Ed Komoszewski of Parchment and Pen reviewed the recent Bart Ehrman/Dan Wallace debate (“Can we trust the text of the New Testament?”), offering these six points (abridged below) to summarize Wallace’s argument:
(1) The New Testament has vastly more manuscripts than any other ancient author. In fact, it has more than one thousand times as many copies as the average classical author does.
(2) The New Testament has far more manuscripts in the early centuries than any other ancient author. It boasts more than 500 manuscripts within 800 years of its completion. Within 200 years of its completion, the New Testament has three times more manuscripts than the average classical author has in 2000 years!
(3) There are two attitudes that rational people will avoid: absolute certainty and radical skepticism. When examining historical data, we simply can’t be as certain as scientists are when their experiments are repeatable, controlled, and predictable. History doesn’t yield itself to such certainty. But it also does not warrant the rampant skepticism that is found among many postmodernists today.

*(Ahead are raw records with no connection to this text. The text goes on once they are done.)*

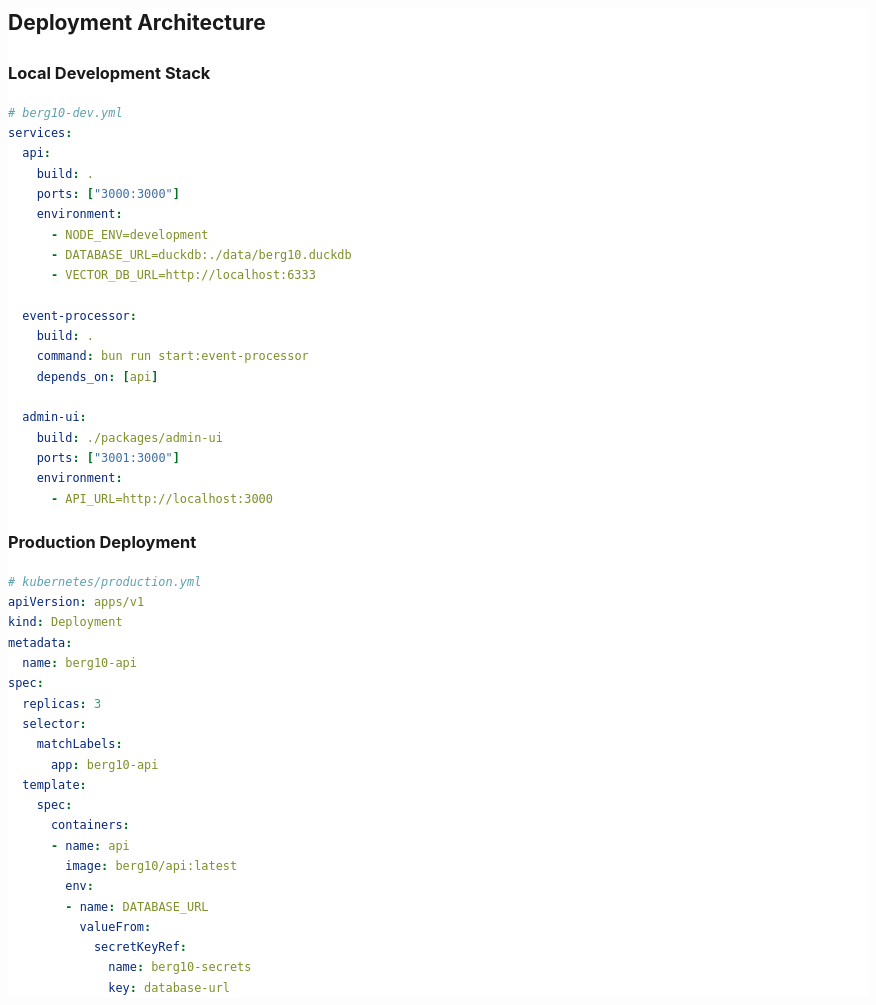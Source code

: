 ## Deployment Architecture

### Local Development Stack
```yaml
# berg10-dev.yml
services:
  api:
    build: .
    ports: ["3000:3000"]
    environment:
      - NODE_ENV=development
      - DATABASE_URL=duckdb:./data/berg10.duckdb
      - VECTOR_DB_URL=http://localhost:6333

  event-processor:
    build: .
    command: bun run start:event-processor
    depends_on: [api]

  admin-ui:
    build: ./packages/admin-ui
    ports: ["3001:3000"]
    environment:
      - API_URL=http://localhost:3000
```

### Production Deployment
```yaml
# kubernetes/production.yml
apiVersion: apps/v1
kind: Deployment
metadata:
  name: berg10-api
spec:
  replicas: 3
  selector:
    matchLabels:
      app: berg10-api
  template:
    spec:
      containers:
      - name: api
        image: berg10/api:latest
        env:
        - name: DATABASE_URL
          valueFrom:
            secretKeyRef:
              name: berg10-secrets
              key: database-url
```
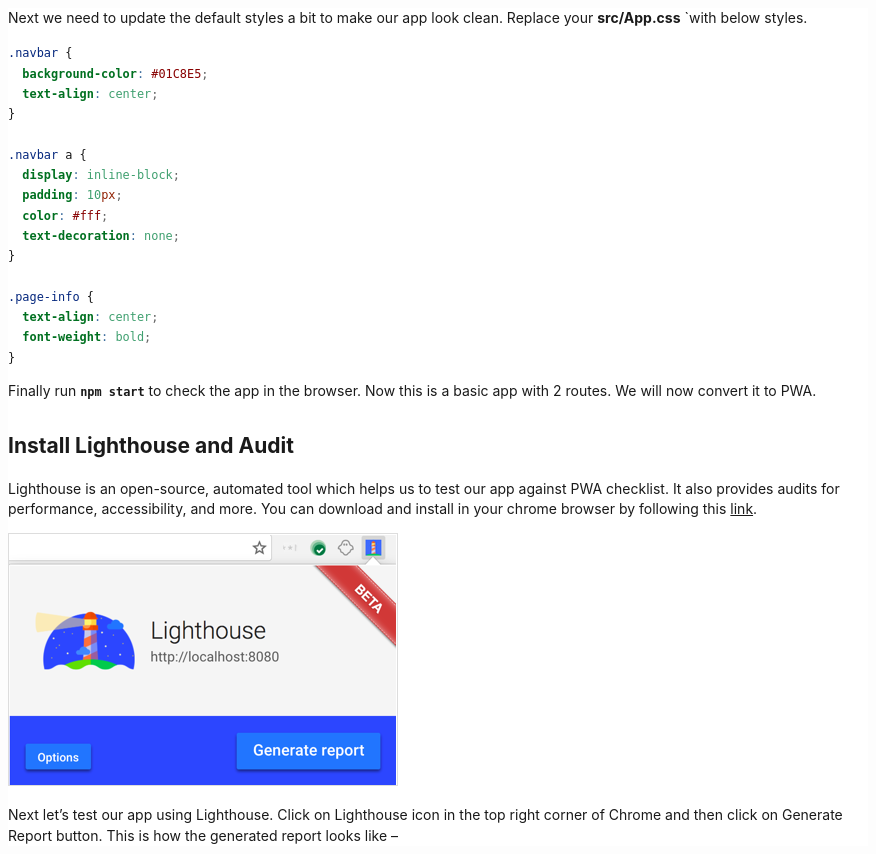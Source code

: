 Next we need to update the default styles a bit to make our app look clean. Replace your __src/App.css__ `with below styles.
```css
.navbar {
  background-color: #01C8E5;
  text-align: center;
}

.navbar a {
  display: inline-block;
  padding: 10px;
  color: #fff;
  text-decoration: none;
}

.page-info {
  text-align: center;
  font-weight: bold;
}
 ```
Finally run __`npm start`__ to check the app in the browser. Now this is a basic app with 2 routes. We will now convert it to PWA.


## Install Lighthouse and Audit
Lighthouse is an open-source, automated tool which helps us to test our app against PWA checklist. It also provides audits for performance, accessibility, and more. You can download and install in your chrome browser by following this [link](https://chrome.google.com/webstore/detail/lighthouse/blipmdconlkpinefehnmjammfjpmpbjk/).

![image](./images/google-lighthouse.png)

Next let’s test our app using Lighthouse. Click on Lighthouse icon in the top right corner of Chrome and then click on Generate Report button. This is how the generated report looks like –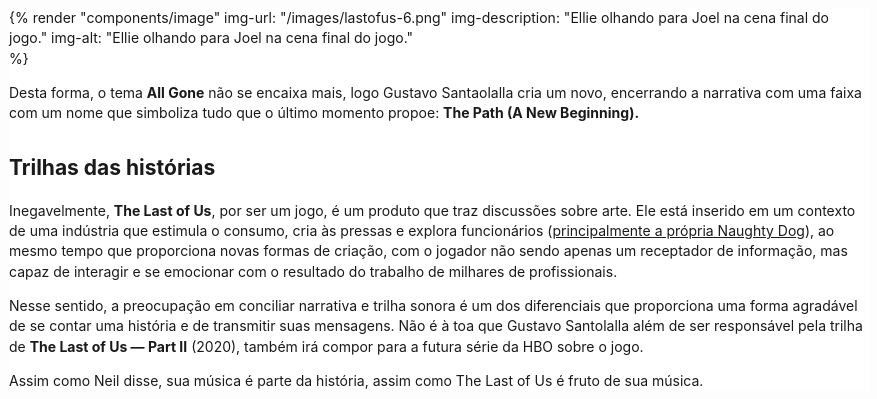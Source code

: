 {% render "components/image" 
img-url: "/images/lastofus-6.png"
img-description: "Ellie olhando para Joel na cena final do jogo." 
img-alt: "Ellie olhando para Joel na cena final do jogo."  
%}

<iframe style="border-radius:12px" src="https://open.spotify.com/embed/track/1hdDnQRPinE8hxYhW3uy6u?utm_source=generator" width="100%" height="352" frameBorder="0" allowfullscreen="" allow="autoplay; clipboard-write; encrypted-media; fullscreen; picture-in-picture" loading="lazy"></iframe>

Desta forma, o tema **All Gone** não se encaixa mais, logo Gustavo Santaolalla cria um novo, encerrando a narrativa com uma faixa com um nome que simboliza tudo que o último momento propoe: **The Path (A New Beginning).**

## Trilhas das histórias

Inegavelmente, **The Last of Us**, por ser um jogo, é um produto que traz discussões sobre arte. Ele está inserido em um contexto de uma indústria que estimula o consumo, cria às pressas e explora funcionários ([principalmente a própria Naughty Dog](https://kotaku.com/as-naughty-dog-crunches-on-the-last-of-us-ii-developer-1842289962)), ao mesmo tempo que proporciona novas formas de criação, com o jogador não sendo apenas um receptador de informação, mas capaz de interagir e se emocionar com o resultado do trabalho de milhares de profissionais.

Nesse sentido, a preocupação em conciliar narrativa e trilha sonora é um dos diferenciais que proporciona uma forma agradável de se contar uma história e de transmitir suas mensagens. Não é à toa que Gustavo Santolalla além de ser responsável pela trilha de **The Last of Us — Part II** (2020), também irá compor para a futura série da HBO sobre o jogo.

Assim como Neil disse, sua música é parte da história, assim como The Last of Us é fruto de sua música.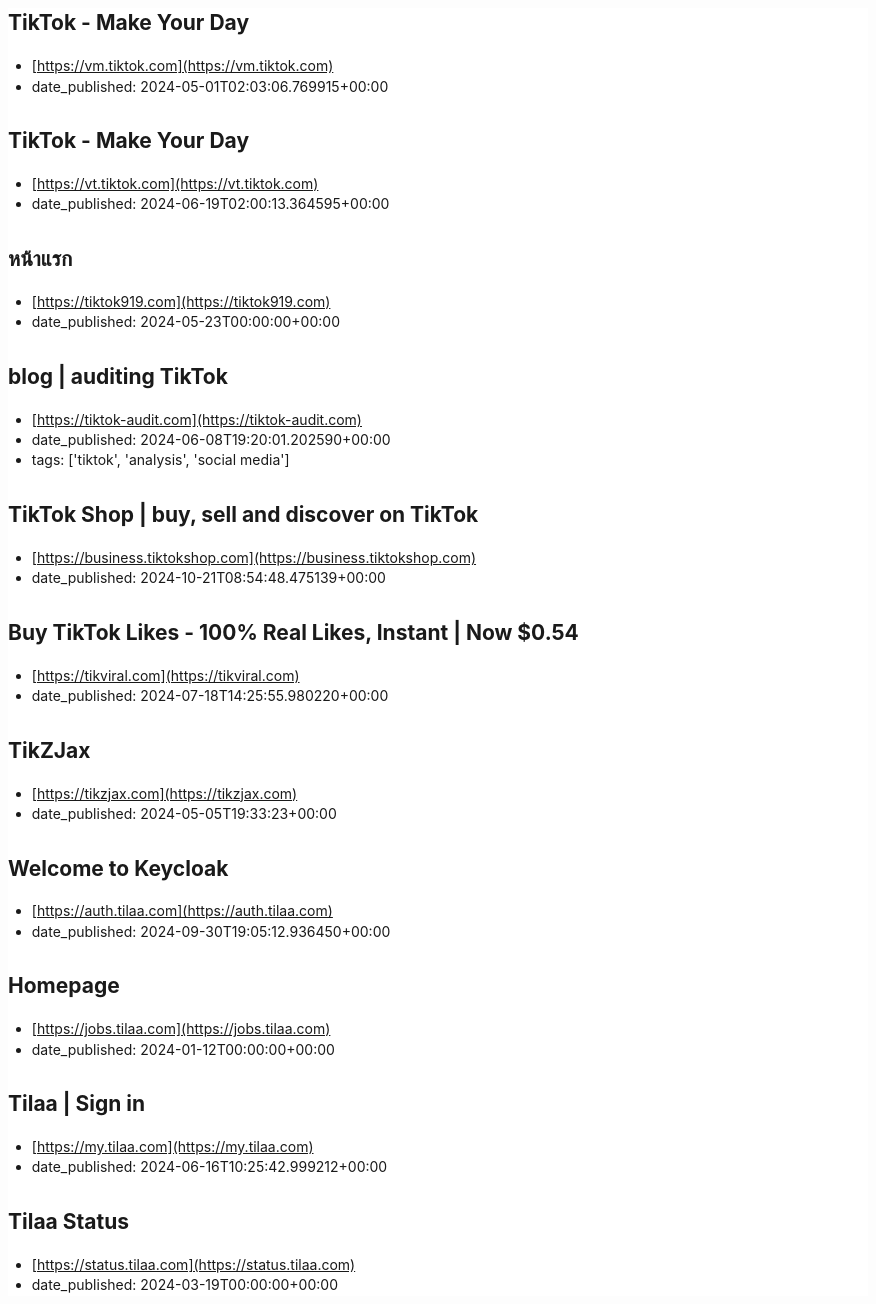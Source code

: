 ## TikTok - Make Your Day
 - [https://vm.tiktok.com](https://vm.tiktok.com)
 - date_published: 2024-05-01T02:03:06.769915+00:00

 ## TikTok - Make Your Day
 - [https://vt.tiktok.com](https://vt.tiktok.com)
 - date_published: 2024-06-19T02:00:13.364595+00:00

 ## หน้าแรก
 - [https://tiktok919.com](https://tiktok919.com)
 - date_published: 2024-05-23T00:00:00+00:00

 ## blog | auditing TikTok
 - [https://tiktok-audit.com](https://tiktok-audit.com)
 - date_published: 2024-06-08T19:20:01.202590+00:00
 - tags: ['tiktok', 'analysis', 'social media']

 ## TikTok Shop | buy, sell and discover on TikTok
 - [https://business.tiktokshop.com](https://business.tiktokshop.com)
 - date_published: 2024-10-21T08:54:48.475139+00:00

 ## Buy TikTok Likes - 100% Real Likes, Instant | Now $0.54
 - [https://tikviral.com](https://tikviral.com)
 - date_published: 2024-07-18T14:25:55.980220+00:00

 ## TikZJax
 - [https://tikzjax.com](https://tikzjax.com)
 - date_published: 2024-05-05T19:33:23+00:00

 ## Welcome to Keycloak
 - [https://auth.tilaa.com](https://auth.tilaa.com)
 - date_published: 2024-09-30T19:05:12.936450+00:00

 ## Homepage
 - [https://jobs.tilaa.com](https://jobs.tilaa.com)
 - date_published: 2024-01-12T00:00:00+00:00

 ## Tilaa | Sign in
 - [https://my.tilaa.com](https://my.tilaa.com)
 - date_published: 2024-06-16T10:25:42.999212+00:00

 ## Tilaa Status
 - [https://status.tilaa.com](https://status.tilaa.com)
 - date_published: 2024-03-19T00:00:00+00:00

(4) The New Testament copying was not like the telephone game…. Among [Wallace’s] points, he mentioned that researchers can go “up the line” to earlier witnesses to find out what they said, that there were multiple lines of transmission rather than a single line, that the copying was in written rather than oral form, and that there was no desire to botch the job (which is the whole point of the telephone game).
(5) The Alexandrian family had roots that almost surely went back to the first decades of the second century.
(6) Wallace’s coup de grâce was his listing of various titles of books that Ehrman had written. Wallace argued that if Ehrman was right that we simply have no idea what the original text said, then all of Ehrman’s books on the New Testament would be pointless!... Wallace showed that in Forged Ehrman assumed that he knew what the words were in Paul’s authentic letters…to the degree that he could pronounce judgment on the words in the Pastoral letters. It was a brilliant stroke: Forged was published earlier this year, and it simply reveals that Ehrman is massively inconsistent on what he thinks the original New Testament said.
Here’s the bottom line:
Wallace painted Ehrman as a radical skeptic. Is that picture true to form? One person from the audience asked Ehrman what it would take for him to be sure that we knew what the original of, say, the Gospel of Mark was. He said if we had ten first-generation copies, written within a week or so of the original, with “0.001% deviation” between them, then he could be relatively assured that we had Mark’s Gospel intact. Forget the fact that such requirements are not made for any other ancient literature, or that the New Testament is so rich in copies that scholars can get a very good sense of the original wording. Ehrman’s response to this question confirmed that Wallace had indeed framed things accurately.